As described above, according to the semiconductor memory device of the present invention, an increase in the area of the memory chip can be suppressed.
By sharing the existing terminals on the chip, the input of the redundant address can be realized while suppressing the increase in the number of terminals to a necessary minimum, and there is an advantage that the redundant memory can be inspected nondestructively.

[Brief description of the drawings]

FIG. 1 is a circuit diagram showing one embodiment of a semiconductor memory device according to the present invention.

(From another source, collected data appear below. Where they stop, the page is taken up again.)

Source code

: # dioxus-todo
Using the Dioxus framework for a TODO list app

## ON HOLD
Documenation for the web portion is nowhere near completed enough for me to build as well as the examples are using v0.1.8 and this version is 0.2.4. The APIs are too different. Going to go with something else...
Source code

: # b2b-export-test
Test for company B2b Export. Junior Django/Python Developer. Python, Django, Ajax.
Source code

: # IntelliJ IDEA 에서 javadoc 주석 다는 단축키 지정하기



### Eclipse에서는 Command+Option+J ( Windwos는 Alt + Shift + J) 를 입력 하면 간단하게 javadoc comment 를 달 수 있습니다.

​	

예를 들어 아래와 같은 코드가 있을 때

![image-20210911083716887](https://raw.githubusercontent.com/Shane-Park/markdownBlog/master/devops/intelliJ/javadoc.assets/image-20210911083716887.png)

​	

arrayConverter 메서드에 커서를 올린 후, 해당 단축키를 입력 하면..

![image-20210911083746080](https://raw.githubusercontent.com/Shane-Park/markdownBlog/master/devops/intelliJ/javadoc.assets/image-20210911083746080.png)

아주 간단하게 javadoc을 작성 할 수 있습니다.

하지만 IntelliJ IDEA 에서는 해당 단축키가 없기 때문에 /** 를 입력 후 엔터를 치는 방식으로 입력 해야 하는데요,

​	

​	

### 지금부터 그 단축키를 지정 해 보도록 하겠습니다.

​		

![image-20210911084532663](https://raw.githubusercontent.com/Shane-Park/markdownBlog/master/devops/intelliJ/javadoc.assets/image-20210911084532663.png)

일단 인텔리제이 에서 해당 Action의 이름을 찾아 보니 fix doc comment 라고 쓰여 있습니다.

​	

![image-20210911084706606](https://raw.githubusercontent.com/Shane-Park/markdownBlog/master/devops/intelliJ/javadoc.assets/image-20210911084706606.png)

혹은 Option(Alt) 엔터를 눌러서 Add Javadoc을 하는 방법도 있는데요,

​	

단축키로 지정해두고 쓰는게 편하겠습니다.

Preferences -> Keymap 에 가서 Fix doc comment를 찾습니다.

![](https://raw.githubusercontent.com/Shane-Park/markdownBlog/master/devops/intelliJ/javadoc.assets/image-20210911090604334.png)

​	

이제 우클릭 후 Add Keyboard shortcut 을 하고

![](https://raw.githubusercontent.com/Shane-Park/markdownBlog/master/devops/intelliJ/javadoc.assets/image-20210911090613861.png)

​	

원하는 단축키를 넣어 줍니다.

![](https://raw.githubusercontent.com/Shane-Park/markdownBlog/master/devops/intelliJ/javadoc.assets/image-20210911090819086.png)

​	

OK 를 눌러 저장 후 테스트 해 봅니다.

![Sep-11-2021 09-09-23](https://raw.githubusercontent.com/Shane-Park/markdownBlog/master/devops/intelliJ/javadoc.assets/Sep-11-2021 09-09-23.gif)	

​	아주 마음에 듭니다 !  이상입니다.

FIG. 2 is a circuit diagram illustrating a configuration example of a redundant forced selection circuit;

FIG. 3 is a circuit diagram showing an example of a conventional semiconductor memory device having a redundant function.

[Explanation of symbols]

10, 10a: redundancy switching circuit, 20: redundancy memory cell array, 30: memory cell array, 40: address buffer, 50: row decoder, 60: control buffer, 70: column decoder, 80: sense amplifier / write driver, 90: input Output buffer, 101, 101
a: redundancy forced selection circuit, 102, 102a: redundancy selection circuit, 103: control signal RSEL input terminal, 104: redundancy address signal line, 105: transistor, 106: address input terminal, 107: redundancy word line, 108: row Decoder enable signal line, 109: redundant memory selection signal line, 110: redundant enable signal line, 111: redundant decoder, 112: AND gate array, 113: OR gate array, 114: OR gate, V _CC : power supply voltage, G
ND: ground potential.

Claims (6)

[Claims] The present invention has a redundant memory cell in which a defective memory cell of a normal memory cell array is replaced. By registering an address of the defective memory cell, the redundant memory cell is replaced with the redundant memory cell at the time of memory access. A semiconductor memory device to be accessed, wherein an input address is compared with the registered address, and when these addresses match, a redundancy switching circuit for inhibiting access to the normal memory cell array and selecting the redundant memory cell; Upon receiving a predetermined control signal from the outside, at least one bit of the input address is taken out as a redundant address, the redundant memory cell is selected according to the redundant address, and access to the normal memory cell is prohibited. A semiconductor memory device having a redundant forced selection circuit. 2. The semiconductor memory device according to claim 1, further comprising a normal decoder for selecting a predetermined memory cell of said normal memory cell array according to said input address. 3. The semiconductor memory device according to claim 2, wherein said redundancy switching circuit sets said normal decoder to an inactive state when said input address and said registered address match. 4. The semiconductor memory device according to claim 2, wherein said redundant compulsory selection circuit sets said normal decoder to a non-operating state when receiving said predetermined control signal. 5. The semiconductor memory device according to claim 1, further comprising a plurality of said redundant memory cells, wherein said redundant forced selection circuit includes a redundant decoder for selecting a predetermined memory cell from said plurality of redundant memory cells according to said redundant address. 13. The semiconductor memory device according to claim 1. 6. The semiconductor memory device according to claim 1, wherein the address registration of said defective memory cell is performed by cutting a fuse.